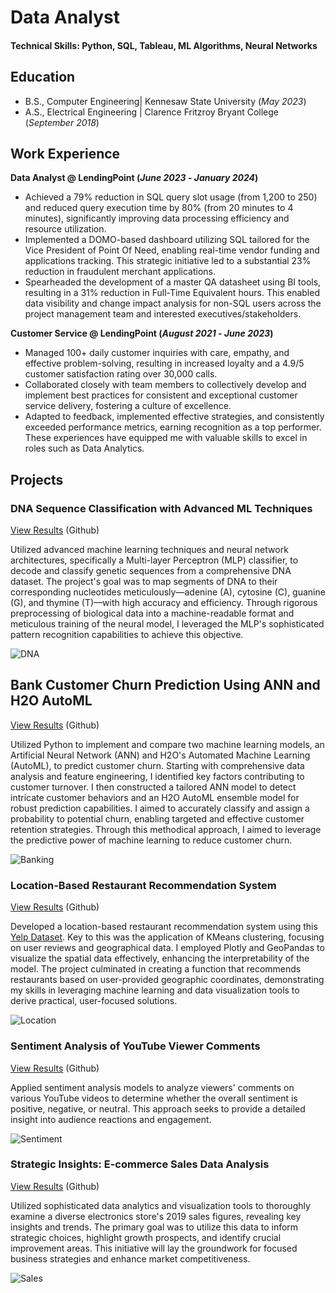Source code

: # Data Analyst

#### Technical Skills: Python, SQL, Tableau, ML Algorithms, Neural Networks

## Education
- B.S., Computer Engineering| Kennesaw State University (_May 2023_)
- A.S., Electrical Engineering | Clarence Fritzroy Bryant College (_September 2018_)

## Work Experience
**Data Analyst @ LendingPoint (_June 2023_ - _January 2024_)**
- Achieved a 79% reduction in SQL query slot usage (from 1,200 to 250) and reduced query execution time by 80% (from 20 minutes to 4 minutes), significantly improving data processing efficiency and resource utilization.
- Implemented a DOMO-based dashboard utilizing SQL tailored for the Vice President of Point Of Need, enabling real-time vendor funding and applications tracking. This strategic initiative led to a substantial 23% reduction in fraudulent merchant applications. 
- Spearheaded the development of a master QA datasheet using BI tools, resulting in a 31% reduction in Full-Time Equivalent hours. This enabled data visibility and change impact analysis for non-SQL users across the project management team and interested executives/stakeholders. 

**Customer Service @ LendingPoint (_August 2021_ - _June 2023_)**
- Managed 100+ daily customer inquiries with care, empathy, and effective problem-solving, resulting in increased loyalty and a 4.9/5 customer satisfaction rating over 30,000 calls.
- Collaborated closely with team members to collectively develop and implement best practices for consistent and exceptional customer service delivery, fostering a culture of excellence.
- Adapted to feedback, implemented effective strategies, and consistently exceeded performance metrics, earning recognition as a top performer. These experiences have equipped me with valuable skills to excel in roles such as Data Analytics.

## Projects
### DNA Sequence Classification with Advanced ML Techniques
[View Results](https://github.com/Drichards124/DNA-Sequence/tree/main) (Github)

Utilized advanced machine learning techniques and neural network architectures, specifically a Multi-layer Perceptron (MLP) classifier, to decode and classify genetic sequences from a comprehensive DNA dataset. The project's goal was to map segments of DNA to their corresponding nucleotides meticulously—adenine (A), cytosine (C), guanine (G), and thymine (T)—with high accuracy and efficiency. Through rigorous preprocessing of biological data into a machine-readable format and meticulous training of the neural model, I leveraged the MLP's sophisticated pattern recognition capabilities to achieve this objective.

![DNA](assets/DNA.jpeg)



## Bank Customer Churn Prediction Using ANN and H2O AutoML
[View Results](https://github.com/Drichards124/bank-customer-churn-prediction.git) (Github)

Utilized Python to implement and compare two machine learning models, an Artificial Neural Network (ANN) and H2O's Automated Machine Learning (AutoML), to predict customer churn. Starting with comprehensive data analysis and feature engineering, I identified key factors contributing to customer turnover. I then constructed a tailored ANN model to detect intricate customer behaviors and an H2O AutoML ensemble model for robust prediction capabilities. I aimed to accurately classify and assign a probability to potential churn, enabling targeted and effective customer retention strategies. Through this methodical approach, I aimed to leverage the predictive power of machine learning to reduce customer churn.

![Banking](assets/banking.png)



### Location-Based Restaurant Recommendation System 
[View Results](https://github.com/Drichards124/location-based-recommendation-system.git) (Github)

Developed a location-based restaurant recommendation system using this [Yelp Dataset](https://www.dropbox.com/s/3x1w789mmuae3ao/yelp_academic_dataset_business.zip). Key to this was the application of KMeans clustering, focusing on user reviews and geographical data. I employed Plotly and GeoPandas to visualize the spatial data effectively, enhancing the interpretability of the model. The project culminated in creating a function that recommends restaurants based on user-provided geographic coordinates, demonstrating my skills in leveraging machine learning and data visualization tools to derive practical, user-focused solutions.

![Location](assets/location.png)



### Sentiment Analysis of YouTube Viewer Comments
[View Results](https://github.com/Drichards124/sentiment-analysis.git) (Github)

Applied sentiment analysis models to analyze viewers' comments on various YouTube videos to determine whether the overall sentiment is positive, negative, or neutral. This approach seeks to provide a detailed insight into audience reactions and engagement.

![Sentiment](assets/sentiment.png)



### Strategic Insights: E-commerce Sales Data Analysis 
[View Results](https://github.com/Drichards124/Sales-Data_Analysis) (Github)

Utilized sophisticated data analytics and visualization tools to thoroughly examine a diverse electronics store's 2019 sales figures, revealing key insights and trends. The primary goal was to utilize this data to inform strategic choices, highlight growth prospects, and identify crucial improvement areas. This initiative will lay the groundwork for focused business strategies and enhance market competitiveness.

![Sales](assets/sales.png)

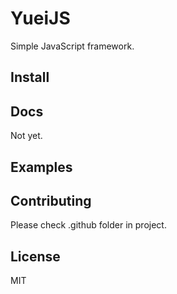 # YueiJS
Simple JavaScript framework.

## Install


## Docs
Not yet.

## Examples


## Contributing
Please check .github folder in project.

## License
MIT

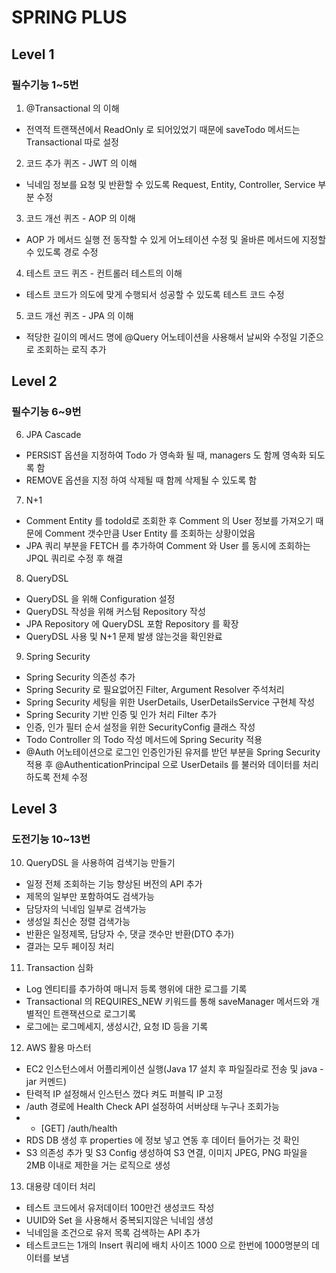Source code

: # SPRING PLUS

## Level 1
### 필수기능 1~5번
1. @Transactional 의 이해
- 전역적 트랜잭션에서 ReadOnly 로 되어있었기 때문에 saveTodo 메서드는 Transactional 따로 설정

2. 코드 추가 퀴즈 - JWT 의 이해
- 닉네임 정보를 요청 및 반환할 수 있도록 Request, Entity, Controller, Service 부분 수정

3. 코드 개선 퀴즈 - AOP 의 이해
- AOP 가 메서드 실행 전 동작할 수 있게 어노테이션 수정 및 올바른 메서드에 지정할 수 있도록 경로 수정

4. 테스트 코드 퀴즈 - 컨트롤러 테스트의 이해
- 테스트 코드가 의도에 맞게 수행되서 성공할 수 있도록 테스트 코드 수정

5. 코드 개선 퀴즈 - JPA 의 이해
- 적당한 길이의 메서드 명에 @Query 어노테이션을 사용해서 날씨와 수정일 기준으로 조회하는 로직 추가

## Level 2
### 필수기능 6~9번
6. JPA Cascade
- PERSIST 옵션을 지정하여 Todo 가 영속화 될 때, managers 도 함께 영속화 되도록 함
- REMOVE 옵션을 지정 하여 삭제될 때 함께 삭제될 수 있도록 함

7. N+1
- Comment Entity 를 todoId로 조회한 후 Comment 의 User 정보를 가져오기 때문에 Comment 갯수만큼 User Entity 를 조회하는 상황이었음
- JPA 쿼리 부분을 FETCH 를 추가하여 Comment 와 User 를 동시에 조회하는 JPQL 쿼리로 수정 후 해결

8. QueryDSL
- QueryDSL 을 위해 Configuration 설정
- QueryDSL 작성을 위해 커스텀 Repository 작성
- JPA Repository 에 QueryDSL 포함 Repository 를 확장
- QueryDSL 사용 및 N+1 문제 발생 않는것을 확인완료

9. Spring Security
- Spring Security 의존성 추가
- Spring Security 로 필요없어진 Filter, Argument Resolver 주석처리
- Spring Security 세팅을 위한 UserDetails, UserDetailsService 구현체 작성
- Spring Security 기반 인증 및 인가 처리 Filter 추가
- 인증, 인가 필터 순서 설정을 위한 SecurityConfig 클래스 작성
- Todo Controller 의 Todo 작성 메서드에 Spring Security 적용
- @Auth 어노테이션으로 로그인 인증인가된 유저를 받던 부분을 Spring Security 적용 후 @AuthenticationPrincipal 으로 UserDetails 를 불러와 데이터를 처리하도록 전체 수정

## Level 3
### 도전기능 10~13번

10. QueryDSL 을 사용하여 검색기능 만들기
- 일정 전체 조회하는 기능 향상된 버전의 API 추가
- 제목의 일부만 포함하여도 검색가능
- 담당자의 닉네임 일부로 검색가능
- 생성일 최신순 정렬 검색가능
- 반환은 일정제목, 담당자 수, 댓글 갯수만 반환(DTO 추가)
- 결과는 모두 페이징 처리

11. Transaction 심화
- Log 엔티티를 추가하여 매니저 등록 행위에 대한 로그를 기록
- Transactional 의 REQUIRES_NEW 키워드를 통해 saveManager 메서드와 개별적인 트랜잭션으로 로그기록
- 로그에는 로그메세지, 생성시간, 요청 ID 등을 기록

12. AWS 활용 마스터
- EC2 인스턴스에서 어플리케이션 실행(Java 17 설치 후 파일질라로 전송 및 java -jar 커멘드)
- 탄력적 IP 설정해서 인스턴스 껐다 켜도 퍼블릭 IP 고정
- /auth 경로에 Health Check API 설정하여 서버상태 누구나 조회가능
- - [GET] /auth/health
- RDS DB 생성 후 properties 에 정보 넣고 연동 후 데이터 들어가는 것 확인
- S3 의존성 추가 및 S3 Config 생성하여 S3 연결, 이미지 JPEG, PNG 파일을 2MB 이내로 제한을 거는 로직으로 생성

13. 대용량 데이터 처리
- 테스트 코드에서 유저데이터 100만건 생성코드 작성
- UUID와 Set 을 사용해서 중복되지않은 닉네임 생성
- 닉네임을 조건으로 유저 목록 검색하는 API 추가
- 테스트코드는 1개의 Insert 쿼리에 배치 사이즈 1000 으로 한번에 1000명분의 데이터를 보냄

[What the exercise asks]
Copy out each line of the data above, exactly, if it lies between the line holding "- JPA Repository" and the line holding "### 도전기능 10~13번", inclusive; copy no other line.

[Task response]
- JPA Repository 에 QueryDSL 포함 Repository 를 확장
- QueryDSL 사용 및 N+1 문제 발생 않는것을 확인완료

9. Spring Security
- Spring Security 의존성 추가
- Spring Security 로 필요없어진 Filter, Argument Resolver 주석처리
- Spring Security 세팅을 위한 UserDetails, UserDetailsService 구현체 작성
- Spring Security 기반 인증 및 인가 처리 Filter 추가
- 인증, 인가 필터 순서 설정을 위한 SecurityConfig 클래스 작성
- Todo Controller 의 Todo 작성 메서드에 Spring Security 적용
- @Auth 어노테이션으로 로그인 인증인가된 유저를 받던 부분을 Spring Security 적용 후 @AuthenticationPrincipal 으로 UserDetails 를 불러와 데이터를 처리하도록 전체 수정

## Level 3
### 도전기능 10~13번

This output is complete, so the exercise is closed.